Multilayer structures in lipid monolayer films containing surfactant protein C: effects of cholesterol and POPE

Abstract

The influence of cholesterol and POPE on lung surfactant model systems consisting of DPPC/DPPG (80:20) and DPPC/DPPG/surfactant protein C (80:20:0.4) has been investigated. Cholesterol leads to a condensation of the monolayers, whereas the isotherms of model lung surfactant films containing POPE exhibit a slight expansion combined with an increased compressibility at medium surface pressure (10-30 mN/m). An increasing amount of liquid-expanded domains can be visualized by means of fluorescence light microscopy in lung surfactant monolayers after addition of either cholesterol or POPE. At surface pressures of 50 mN/m, protrusions are formed which differ in size and shape as a function of the content of cholesterol or POPE, but only if SP-C is present.
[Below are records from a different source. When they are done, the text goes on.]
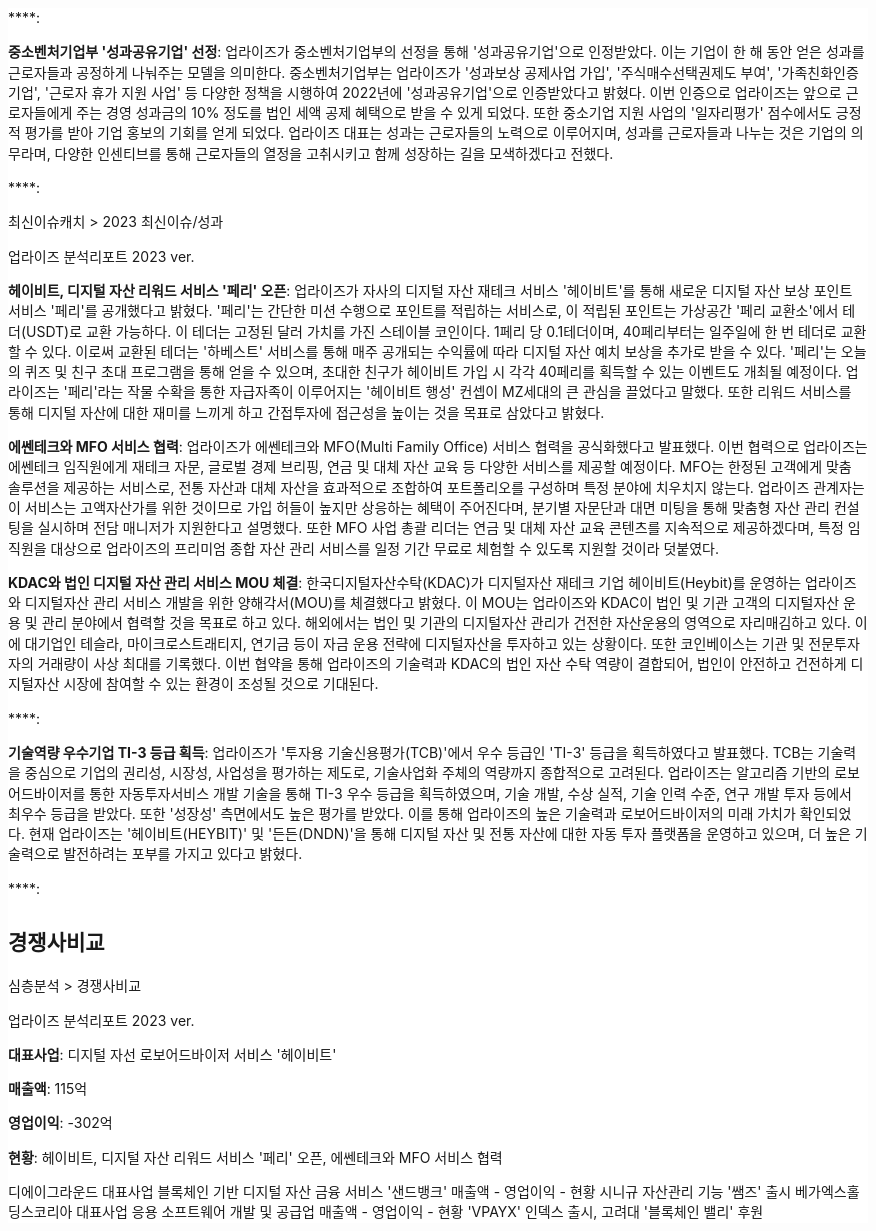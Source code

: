 ****: 

**중소벤처기업부 '성과공유기업' 선정**: 업라이즈가 중소벤처기업부의 선정을 통해 '성과공유기업'으로 인정받았다. 이는 기업이 한 해 동안 얻은 성과를 근로자들과 공정하게 나눠주는 모델을 의미한다. 중소벤처기업부는 업라이즈가 '성과보상 공제사업 가입', '주식매수선택권제도 부여', '가족친화인증기업', '근로자 휴가 지원 사업' 등 다양한 정책을 시행하여 2022년에 '성과공유기업'으로 인증받았다고 밝혔다. 이번 인증으로 업라이즈는 앞으로 근로자들에게 주는 경영 성과금의 10% 정도를 법인 세액 공제 혜택으로 받을 수 있게 되었다. 또한 중소기업 지원 사업의 '일자리평가' 점수에서도 긍정적 평가를 받아 기업 홍보의 기회를 얻게 되었다. 업라이즈 대표는 성과는 근로자들의 노력으로 이루어지며, 성과를 근로자들과 나누는 것은 기업의 의무라며, 다양한 인센티브를 통해 근로자들의 열정을 고취시키고 함께 성장하는 길을 모색하겠다고 전했다.

****: 

최신이슈캐치 > 2023 최신이슈/성과

업라이즈 분석리포트 2023 ver.

**헤이비트, 디지털 자산 리워드 서비스 '페리' 오픈**: 업라이즈가 자사의 디지털 자산 재테크 서비스 '헤이비트'를 통해 새로운 디지털 자산 보상 포인트 서비스 '페리'를 공개했다고 밝혔다. '페리'는 간단한 미션 수행으로 포인트를 적립하는 서비스로, 이 적립된 포인트는 가상공간 '페리 교환소'에서 테더(USDT)로 교환 가능하다. 이 테더는 고정된 달러 가치를 가진 스테이블 코인이다. 1페리 당 0.1테더이며, 40페리부터는 일주일에 한 번 테더로 교환할 수 있다. 이로써 교환된 테더는 '하베스트' 서비스를 통해 매주 공개되는 수익률에 따라 디지털 자산 예치 보상을 추가로 받을 수 있다. '페리'는 오늘의 퀴즈 및 친구 초대 프로그램을 통해 얻을 수 있으며, 초대한 친구가 헤이비트 가입 시 각각 40페리를 획득할 수 있는 이벤트도 개최될 예정이다. 업라이즈는 '페리'라는 작물 수확을 통한 자급자족이 이루어지는 '헤이비트 행성' 컨셉이 MZ세대의 큰 관심을 끌었다고 말했다. 또한 리워드 서비스를 통해 디지털 자산에 대한 재미를 느끼게 하고 간접투자에 접근성을 높이는 것을 목표로 삼았다고 밝혔다.

**에쎈테크와 MFO 서비스 협력**: 업라이즈가 에쎈테크와 MFO(Multi Family Office) 서비스 협력을 공식화했다고 발표했다. 이번 협력으로 업라이즈는 에쎈테크 임직원에게 재테크 자문, 글로벌 경제 브리핑, 연금 및 대체 자산 교육 등 다양한 서비스를 제공할 예정이다. MFO는 한정된 고객에게 맞춤 솔루션을 제공하는 서비스로, 전통 자산과 대체 자산을 효과적으로 조합하여 포트폴리오를 구성하며 특정 분야에 치우치지 않는다. 업라이즈 관계자는 이 서비스는 고액자산가를 위한 것이므로 가입 허들이 높지만 상응하는 혜택이 주어진다며, 분기별 자문단과 대면 미팅을 통해 맞춤형 자산 관리 컨설팅을 실시하며 전담 매니저가 지원한다고 설명했다. 또한 MFO 사업 총괄 리더는 연금 및 대체 자산 교육 콘텐츠를 지속적으로 제공하겠다며, 특정 임직원을 대상으로 업라이즈의 프리미엄 종합 자산 관리 서비스를 일정 기간 무료로 체험할 수 있도록 지원할 것이라 덧붙였다.

**KDAC와 법인 디지털 자산 관리 서비스 MOU 체결**: 한국디지털자산수탁(KDAC)가 디지털자산 재테크 기업 헤이비트(Heybit)를 운영하는 업라이즈와 디지털자산 관리 서비스 개발을 위한 양해각서(MOU)를 체결했다고 밝혔다. 이 MOU는 업라이즈와 KDAC이 법인 및 기관 고객의 디지털자산 운용 및 관리 분야에서 협력할 것을 목표로 하고 있다. 해외에서는 법인 및 기관의 디지털자산 관리가 건전한 자산운용의 영역으로 자리매김하고 있다. 이에 대기업인 테슬라, 마이크로스트래티지, 연기금 등이 자금 운용 전략에 디지털자산을 투자하고 있는 상황이다. 또한 코인베이스는 기관 및 전문투자자의 거래량이 사상 최대를 기록했다. 이번 협약을 통해 업라이즈의 기술력과 KDAC의 법인 자산 수탁 역량이 결합되어, 법인이 안전하고 건전하게 디지털자산 시장에 참여할 수 있는 환경이 조성될 것으로 기대된다.

****: 

**기술역량 우수기업 TI-3 등급 획득**: 업라이즈가 '투자용 기술신용평가(TCB)'에서 우수 등급인 'TI-3' 등급을 획득하였다고 발표했다. TCB는 기술력을 중심으로 기업의 권리성, 시장성, 사업성을 평가하는 제도로, 기술사업화 주체의 역량까지 종합적으로 고려된다. 업라이즈는 알고리즘 기반의 로보어드바이저를 통한 자동투자서비스 개발 기술을 통해 TI-3 우수 등급을 획득하였으며, 기술 개발, 수상 실적, 기술 인력 수준, 연구 개발 투자 등에서 최우수 등급을 받았다. 또한 '성장성' 측면에서도 높은 평가를 받았다. 이를 통해 업라이즈의 높은 기술력과 로보어드바이저의 미래 가치가 확인되었다. 현재 업라이즈는 '헤이비트(HEYBIT)' 및 '든든(DNDN)'을 통해 디지털 자산 및 전통 자산에 대한 자동 투자 플랫폼을 운영하고 있으며, 더 높은 기술력으로 발전하려는 포부를 가지고 있다고 밝혔다.

****: 

## 경쟁사비교

심층분석 > 경쟁사비교

업라이즈 분석리포트 2023 ver.

**대표사업**: 디지털 자선 로보어드바이저 서비스 '헤이비트'

**매출액**: 115억

**영업이익**: -302억

**현황**: 헤이비트, 디지털 자산 리워드 서비스 '페리' 오픈, 에쎈테크와 MFO 서비스 협력

디에이그라운드  대표사업 블록체인 기반 디지털 자산 금융 서비스 '샌드뱅크' 매출액 - 영업이익 - 현황 시니규 자산관리 기능 '쌤즈' 출시
베가엑스홀딩스코리아  대표사업 응용 소프트웨어 개발 및 공급업 매출액 - 영업이익 - 현황 'VPAYX' 인덱스 출시, 고려대 '블록체인 밸리' 후원
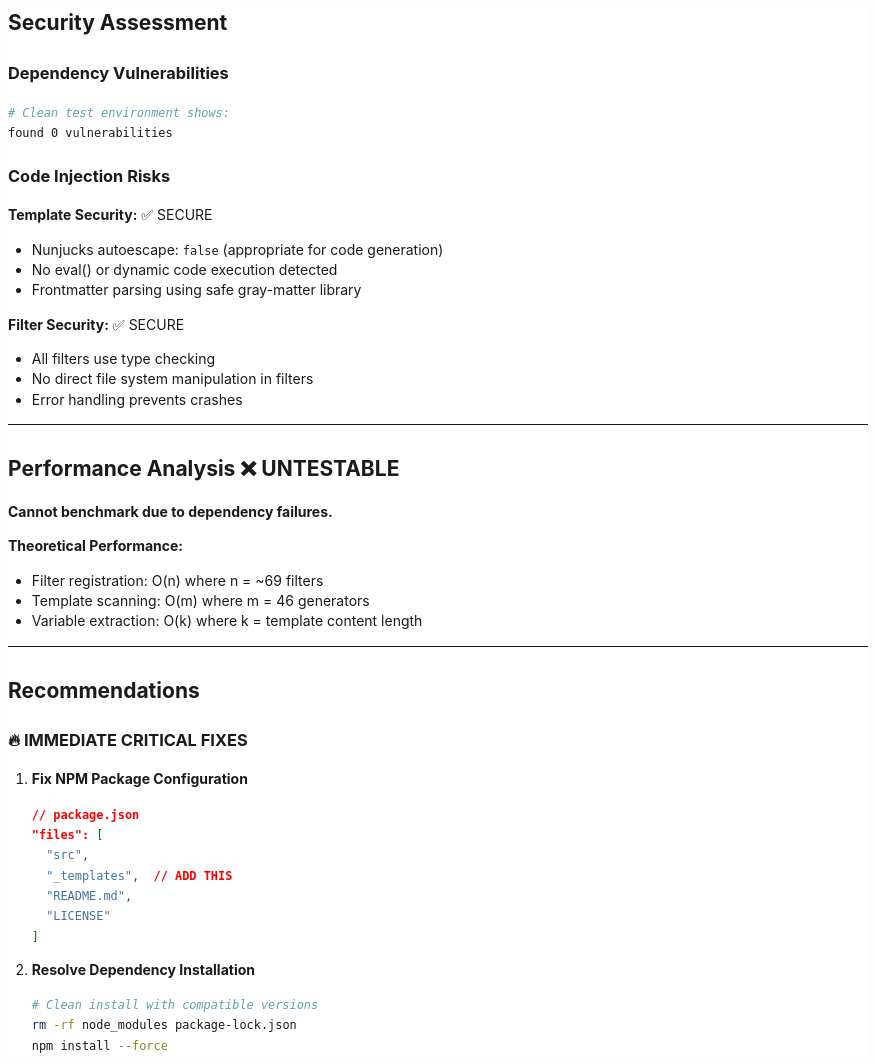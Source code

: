 ## Security Assessment

### Dependency Vulnerabilities
```bash
# Clean test environment shows:
found 0 vulnerabilities
```

### Code Injection Risks
**Template Security:** ✅ SECURE
- Nunjucks autoescape: `false` (appropriate for code generation)
- No eval() or dynamic code execution detected
- Frontmatter parsing using safe gray-matter library

**Filter Security:** ✅ SECURE
- All filters use type checking
- No direct file system manipulation in filters
- Error handling prevents crashes

---

## Performance Analysis ❌ UNTESTABLE

**Cannot benchmark due to dependency failures.**

**Theoretical Performance:**
- Filter registration: O(n) where n = ~69 filters
- Template scanning: O(m) where m = 46 generators
- Variable extraction: O(k) where k = template content length

---

## Recommendations

### 🔥 IMMEDIATE CRITICAL FIXES

1. **Fix NPM Package Configuration**
   ```json
   // package.json
   "files": [
     "src",
     "_templates",  // ADD THIS
     "README.md",
     "LICENSE"
   ]
   ```

2. **Resolve Dependency Installation**
   ```bash
   # Clean install with compatible versions
   rm -rf node_modules package-lock.json
   npm install --force
   ```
Low amounts of cholesterol (10 mol %) lead to an increasing number of protrusions, which also grow in size. This is interpreted as a stabilizing effect of cholesterol on bilayers formed underneath the monolayer. Extreme amounts of cholesterol (30 mol %), however, cause an increased monolayer rigidity, thus preventing reversible multilayer formation. In contrast, POPE, as a nonbilayer lipid thought to stabilize the edges of protrusions, leads to more narrow protrusions. The lateral extension of the protrusions is thereby more influenced than their height.

FIGURE 1

Compression isotherms of DPPC/DPPG (80:20) (a) and DPPC/DPPG/SP-C (80:20:0.4) (b) monolayers containing an increasing amount of cholesterol (shaded arrow). The concentrations of cholesterol are 0, 1, 5, 10, and 30 mol % of the total lipid amount. FLM images were taken at the surface pressures marked by black arrows.

FIGURE 2

Fluorescence light microscopy images of DPPC/DPPG (80:20) (a–i) and of DPPC/DPPG/SP-C (80:20:0.4) (m–x) monolayers containing different amounts of cholesterol. Images were taken at surface pressures marked in Fig. 1. The concentrations of cholesterol are: 0 mol % (first row), 1 mol % (second row), 10 mol % (third row), and 30 mol % (fourth row). The image size is 130 × 130 μm².

FIGURE 3

Compression isotherms of (a) DPPC/DPPG (80:20) and (b) DPPC/DPPG/SP-C (80:20:0.4) monolayers containing an increasing amount of POPE (shaded arrow). The concentrations of POPE are 0, 1, 5, 10, and 30 mol % of the total lipid amount. FLM images were taken at the surface pressures marked by black arrows.

FIGURE 4

Fluorescence light microscopy images of DPPC/DPPG (80:20) (a–i) and of DPPC/DPPG/SP-C (80:20:0.4) (m–x) monolayers containing different amounts of POPE. Images were taken at surface pressures marked in Fig. 2. The concentrations of POPE are: 0 mol % (first row), 1 mol % (second row), 10 mol % (third row), and 30 mol % (fourth row). The image size is 130 × 130 μm².

FIGURE 5

Statistical analysis of FLM images at a surface pressure of 5 mN/m. (a) The areas of bright and dark domains were calculated by fitting the data to the sum of two Gaussian distributions. The Gaussian curve with an area of 78% represents the l_e phase, whereas the other one marks the dark domains with a total area of 22%. (b and c) Histograms of fluorescence light intensity of (b) DPPC/DPPG (80:20) and (c) DPPC/DPPG/SP-C (80:20:0.4) monolayers with various amounts of cholesterol/POPE. Model surfactant system in black, cholesterol-doped in light shaded, and POPE-doped in dark shaded.

FIGURE 6

SFM images and height profiles of DPPC/DPPG/SP-C films containing different amounts of cholesterol/POPE. (a) 0 mol % of cholesterol/POPE, (b) 10 mol % of cholesterol, (c) 30 mol % of cholesterol, (d) 10 mol % of POPE, and (e) 30 mol % of POPE. The line scans exhibit the height profile. Protrusions are visualized as single steps of lipid bilayers. The image size is 5 × 5 μm².

FIGURE 7

SFM images and histograms of the gray-scale analysis of model surfactant monolayers. (a) DPPC/DPPG/SP-C (80:20:0.4), (b) DPPC/DPPG/SP-C/ cholesterol (80:20:0.4:30), and (c) DPPC/DPPG/SP-C/POPE (80:20:0.4:30). The insets show magnifications of the protrusions with an image size of 2 × 2 μm². The histogram analysis of the full-scale images represent fits to a Gaussian distribution. The image size is 25 × 25 μm². Insets are 2 × 2 μm².

FIGURE 8

Proposed model of cholesterol/POPE interactions with the model surfactant system DPPC/DPPG/SP-C (80:20:0.4). POPE is enriched in the rims of the protrusions, whereas cholesterol stabilizes the bilayers.